My good friend Jay Greene is back this week with yet another assault on the Gates Foundation and its Measures of Effective Teaching (MET) project, the final results of which appeared on Tuesday. Jay accuses the foundation of failing to disclose the limited power of classroom observation scores in predicting future test score gains over and above what one would predict based on value-added scores alone. In fact, he goes so far as to imply that classroom observations are not predictive at all, rendering them useless as a source of diagnostic feedback. His arguments on these points are not compelling. (Full disclosure: MET principal investigator, Tom Kane, is a senior colleague of mine at the Harvard Graduate School of Education – do with that what you will.)
First, the idea that Gates has somehow suppressed information on the predictive power of observations is downright silly. In addition to featuring relevant results in Table 1 of the accompanying technical report (which Jay obviously had no trouble finding), the second “key finding” in the summary document states that “The composite that best indicated improvement on state tests heavily weighted teachers’ prior student achievement gains based on those same tests.” In other words, if all one were trying to do is to predict gains on state tests, one would use an evaluation system that places a great deal of weight – perhaps as much as 80 percent, we learn from Figure 3 – on value added.
MET argues for a more balanced set of weights among value added, classroom observations, and feedback from student surveys on other grounds. When you move toward a more balanced set of weights you lose correlation with state tests, but you gain two things (at least initially): (1) modestly higher correlation with gains on tests designed to measure “higher order” thinking and (2) far higher reliability. To their credit, however, the MET researchers also note that one should not go too far. They explain that if you assign less than 33 percent of the weight to value added, you end up LOSING not only correlation with state test score gains, but reliability and correlation with those other tests as well.
Now, most of the gains in reliability from a more balanced set of weights come from the student survey feedback. The real argument for investing in classroom observations is their potential diagnostic value. Jay dismisses this possibility on spurious grounds. He claims that “if they are not useful as predictors, they can’t be used effectively for diagnostic purposes.”
But the report shows that they are predictive of test score gains. In Table 1 of the technical report (on which Jay bases his critique), the MET team uses evaluation measures from 2009-10 to test their ability to “post-dict” teachers’ effectiveness the previous year. Columns (4) and (8) report results using observations alone; in three of the four tests (the exception is elementary grades ELA), observations are statistically significant predictors. This, however, is not their strongest evidence.
The single most important contribution of the MET study is its use of random assignment (of teachers to classrooms) to validate their overall effectiveness measure and its constituent parts. Table 10 confirms that classroom observations pass this test with flying colors. (So do value added and student surveys.) So when they directly test Jay’s argument—whether observations predict student achievement gains—the find that the answer is yes—whether when “post-dicting” gains on a non-experimental basis (Table 1) or when predicting gains following random assignment (Table 10).
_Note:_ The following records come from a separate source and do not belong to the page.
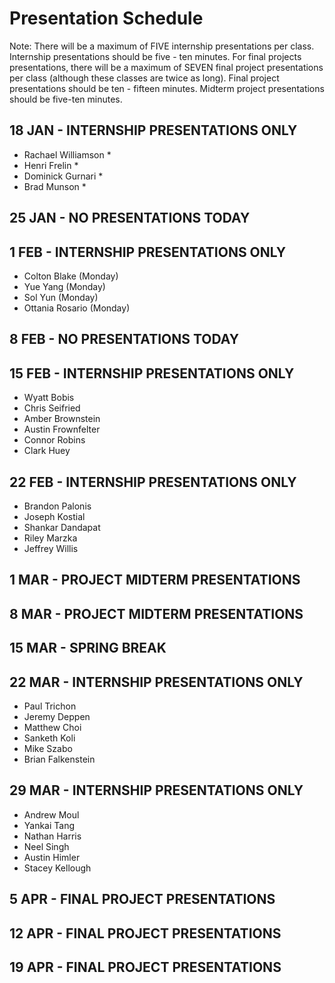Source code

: # Presentation Schedule

Note: There will be a maximum of FIVE internship presentations per class. Internship presentations should be five - ten minutes.  For final projects presentations, there will be a maximum of SEVEN final project presentations per class (although these classes are twice as long).  Final project presentations should be ten - fifteen minutes.  Midterm project presentations should be five-ten minutes.



## 18 JAN - INTERNSHIP PRESENTATIONS ONLY
- Rachael Williamson *
- Henri Frelin *
- Dominick Gurnari *
- Brad Munson *

## 25 JAN - NO PRESENTATIONS TODAY

## 1 FEB - INTERNSHIP PRESENTATIONS ONLY
- Colton Blake (Monday)
- Yue Yang (Monday)
- Sol Yun (Monday)
- Ottania Rosario (Monday)

## 8 FEB - NO PRESENTATIONS TODAY

## 15 FEB - INTERNSHIP PRESENTATIONS ONLY
- Wyatt Bobis
- Chris Seifried
- Amber Brownstein
- Austin Frownfelter
- Connor Robins
- Clark Huey

## 22 FEB - INTERNSHIP PRESENTATIONS ONLY
- Brandon Palonis
- Joseph Kostial
- Shankar Dandapat
- Riley Marzka
- Jeffrey Willis

## 1 MAR - PROJECT MIDTERM PRESENTATIONS

## 8 MAR - PROJECT MIDTERM PRESENTATIONS

## 15 MAR - SPRING BREAK

## 22 MAR - INTERNSHIP PRESENTATIONS ONLY
- Paul Trichon
- Jeremy Deppen
- Matthew Choi
- Sanketh Koli
- Mike Szabo
- Brian Falkenstein

## 29 MAR - INTERNSHIP PRESENTATIONS ONLY
- Andrew Moul
- Yankai Tang
- Nathan Harris
- Neel Singh
- Austin Himler
- Stacey Kellough

## 5 APR - FINAL PROJECT PRESENTATIONS

## 12 APR - FINAL PROJECT PRESENTATIONS

## 19 APR - FINAL PROJECT PRESENTATIONS
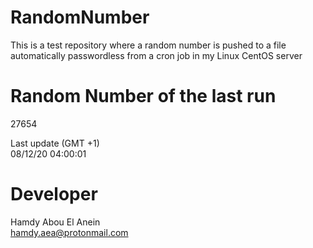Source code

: # RandomNumber    
This is a test repository where a random number is pushed to a file automatically passwordless from a cron job in my Linux CentOS server    
# Random Number of the last run   
27654
      
Last update (GMT +1)    
08/12/20 04:00:01
# Developer    
Hamdy Abou El Anein   
hamdy.aea@protonmail.com
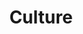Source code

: ---
# Featured tags need to have either the `list` or `grid` layout (PRO only).
layout: list

# The title of the tag's page.
title: Culture

# The name of the tag, used in a post's front matter (e.g. tags: [<slug>]).
slug: culture

# (Optional) Write a short (~150 characters) description of this featured tag.
description: >
  A varied collection of reviews spanning TV, movies, games and theatre.
---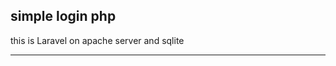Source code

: simple login php
--------------------------------


this is Laravel on apache server and sqlite 


--------------------------------
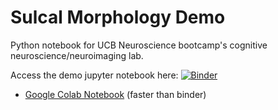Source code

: # Sulcal Morphology Demo
Python notebook for UCB Neuroscience bootcamp's cognitive neuroscience/neuroimaging lab.  

Access the demo jupyter notebook here: [![Binder](https://mybinder.org/badge_logo.svg)](https://mybinder.org/v2/gh/smaboudian/sulcal-morph-demo/HEAD)  
* [Google Colab Notebook](https://colab.research.google.com/drive/1wiKHbN11-DiQgAC7dKNeA_jeeA0HXS3a?usp=sharing) (faster than binder)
Does this prove that the information observations provide can be used to improve teacher effectiveness? Of course not. And certainly they don’t yet (and likely never will) provide the detailed guidance that Jay, in a follow-up post, faults Bill Gates for promising. But we do have an existence proof in the form of a recent paper by Stanford’s Eric Taylor and Brown’s John Tyler, which shows that veteran teachers in Cincinnati improved after undergoing an intensive observation-based evaluation program. It should also be noted that the MET results are all based on existing off-the-shelf observation protocols. At least in theory, these protocols could be refined over time to improve their predictive power and diagnostic value.
Jay’s clearly right about one thing: observations are costly. He may even be right that these costs outweigh the benefits, but we do not know enough to say and that is not what he argued. (A focus of Kane’s ongoing work is figuring out how to use technology to bring the costs down while still generating reliable information.) I also share Jay’s broader concerns about the ongoing effort to prescribe mechanistic teacher evaluation systems on a district- or state-wide basis. This effort may well turn out to be an “expensive flop.” But that is hardly the right descriptor for the MET project.